What needs to be done: The span to copy runs from the line containing "API + auth server)" to the last line below. Copy it exactly, with nothing else.

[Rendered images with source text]
·····

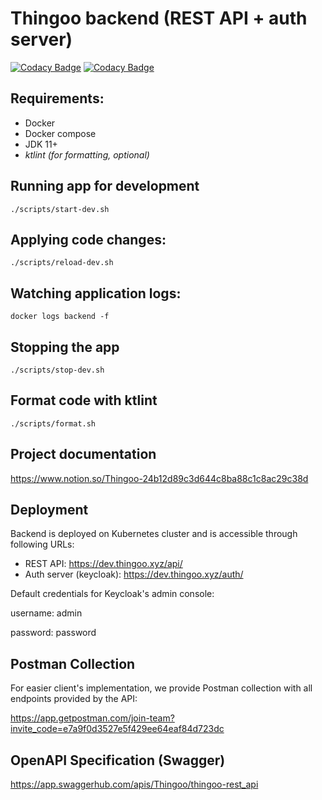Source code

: # Thingoo backend (REST API + auth server)

[![Codacy Badge](https://api.codacy.com/project/badge/Grade/1fb45148a6bb40adb925f48609c37194)](https://app.codacy.com/gh/ThingooKNI/backend?utm_source=github.com&utm_medium=referral&utm_content=ThingooKNI/backend&utm_campaign=Badge_Grade_Settings)
[![Codacy Badge](https://api.codacy.com/project/badge/Grade/1fb45148a6bb40adb925f48609c37194)](https://app.codacy.com/gh/ThingooKNI/backend?utm_source=github.com&utm_medium=referral&utm_content=ThingooKNI/backend&utm_campaign=Badge_Grade_Settings)

## Requirements:
- Docker
- Docker compose
- JDK 11+
- *ktlint (for formatting, optional)*

## Running app for development
```shell
./scripts/start-dev.sh
```

## Applying code changes:
```shell
./scripts/reload-dev.sh
```

## Watching application logs:
```shell
docker logs backend -f 
```

## Stopping the app
```shell
./scripts/stop-dev.sh
```

## Format code with ktlint
```shell
./scripts/format.sh
```

## Project documentation
<https://www.notion.so/Thingoo-24b12d89c3d644c8ba88c1c8ac29c38d>

## Deployment
Backend is deployed on Kubernetes cluster and is accessible through following URLs:
- REST API: <https://dev.thingoo.xyz/api/>
- Auth server (keycloak): <https://dev.thingoo.xyz/auth/>

Default credentials for Keycloak's admin console:

username: admin

password: password

## Postman Collection
For easier client's implementation, we provide Postman collection with all endpoints provided by the API:

<https://app.getpostman.com/join-team?invite_code=e7a9f0d3527e5f429ee64eaf84d723dc>

## OpenAPI Specification (Swagger)
<https://app.swaggerhub.com/apis/Thingoo/thingoo-rest_api>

·····

Answer box:
: # Thingoo backend (REST API + auth server)

[![Codacy Badge](https://api.codacy.com/project/badge/Grade/1fb45148a6bb40adb925f48609c37194)](https://app.codacy.com/gh/ThingooKNI/backend?utm_source=github.com&utm_medium=referral&utm_content=ThingooKNI/backend&utm_campaign=Badge_Grade_Settings)
[![Codacy Badge](https://api.codacy.com/project/badge/Grade/1fb45148a6bb40adb925f48609c37194)](https://app.codacy.com/gh/ThingooKNI/backend?utm_source=github.com&utm_medium=referral&utm_content=ThingooKNI/backend&utm_campaign=Badge_Grade_Settings)

## Requirements:
- Docker
- Docker compose
- JDK 11+
- *ktlint (for formatting, optional)*

## Running app for development
```shell
./scripts/start-dev.sh
```

## Applying code changes:
```shell
./scripts/reload-dev.sh
```

## Watching application logs:
```shell
docker logs backend -f 
```

## Stopping the app
```shell
./scripts/stop-dev.sh
```

## Format code with ktlint
```shell
./scripts/format.sh
```

## Project documentation
<https://www.notion.so/Thingoo-24b12d89c3d644c8ba88c1c8ac29c38d>

## Deployment
Backend is deployed on Kubernetes cluster and is accessible through following URLs:
- REST API: <https://dev.thingoo.xyz/api/>
- Auth server (keycloak): <https://dev.thingoo.xyz/auth/>

Default credentials for Keycloak's admin console:

username: admin

password: password

## Postman Collection
For easier client's implementation, we provide Postman collection with all endpoints provided by the API:

<https://app.getpostman.com/join-team?invite_code=e7a9f0d3527e5f429ee64eaf84d723dc>

## OpenAPI Specification (Swagger)
<https://app.swaggerhub.com/apis/Thingoo/thingoo-rest_api>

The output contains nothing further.